(Collected data)
──────────

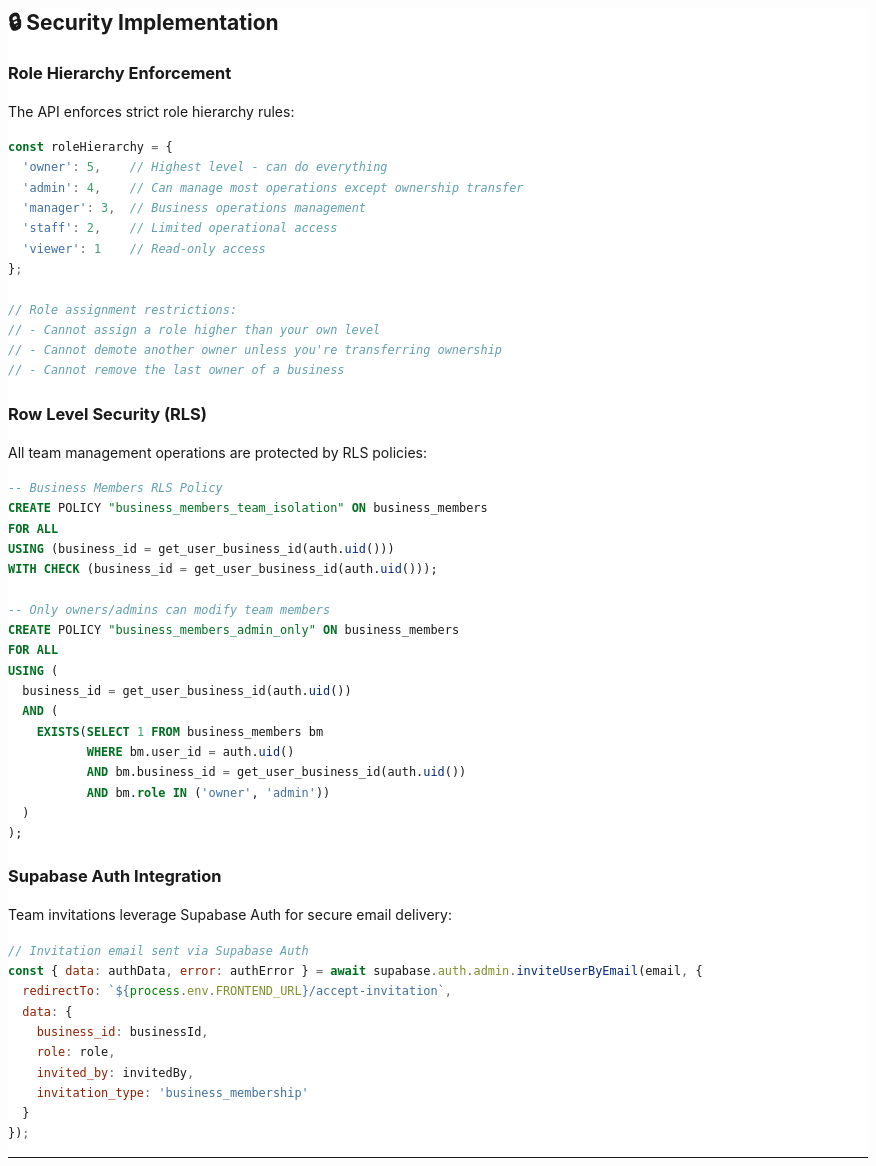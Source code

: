
## 🔒 Security Implementation

### **Role Hierarchy Enforcement**

The API enforces strict role hierarchy rules:

```javascript
const roleHierarchy = {
  'owner': 5,    // Highest level - can do everything
  'admin': 4,    // Can manage most operations except ownership transfer
  'manager': 3,  // Business operations management
  'staff': 2,    // Limited operational access  
  'viewer': 1    // Read-only access
};

// Role assignment restrictions:
// - Cannot assign a role higher than your own level
// - Cannot demote another owner unless you're transferring ownership
// - Cannot remove the last owner of a business
```

### **Row Level Security (RLS)**

All team management operations are protected by RLS policies:

```sql
-- Business Members RLS Policy
CREATE POLICY "business_members_team_isolation" ON business_members
FOR ALL
USING (business_id = get_user_business_id(auth.uid()))
WITH CHECK (business_id = get_user_business_id(auth.uid()));

-- Only owners/admins can modify team members
CREATE POLICY "business_members_admin_only" ON business_members
FOR ALL
USING (
  business_id = get_user_business_id(auth.uid()) 
  AND (
    EXISTS(SELECT 1 FROM business_members bm 
           WHERE bm.user_id = auth.uid() 
           AND bm.business_id = get_user_business_id(auth.uid())
           AND bm.role IN ('owner', 'admin'))
  )
);
```

### **Supabase Auth Integration**

Team invitations leverage Supabase Auth for secure email delivery:

```javascript
// Invitation email sent via Supabase Auth
const { data: authData, error: authError } = await supabase.auth.admin.inviteUserByEmail(email, {
  redirectTo: `${process.env.FRONTEND_URL}/accept-invitation`,
  data: {
    business_id: businessId,
    role: role,
    invited_by: invitedBy,
    invitation_type: 'business_membership'
  }
});
```

---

──────────

Directions: Search the entries for the word "Cannot", then copy every line in which it is found.

Exercise answer:
// - Cannot assign a role higher than your own level
// - Cannot demote another owner unless you're transferring ownership
// - Cannot remove the last owner of a business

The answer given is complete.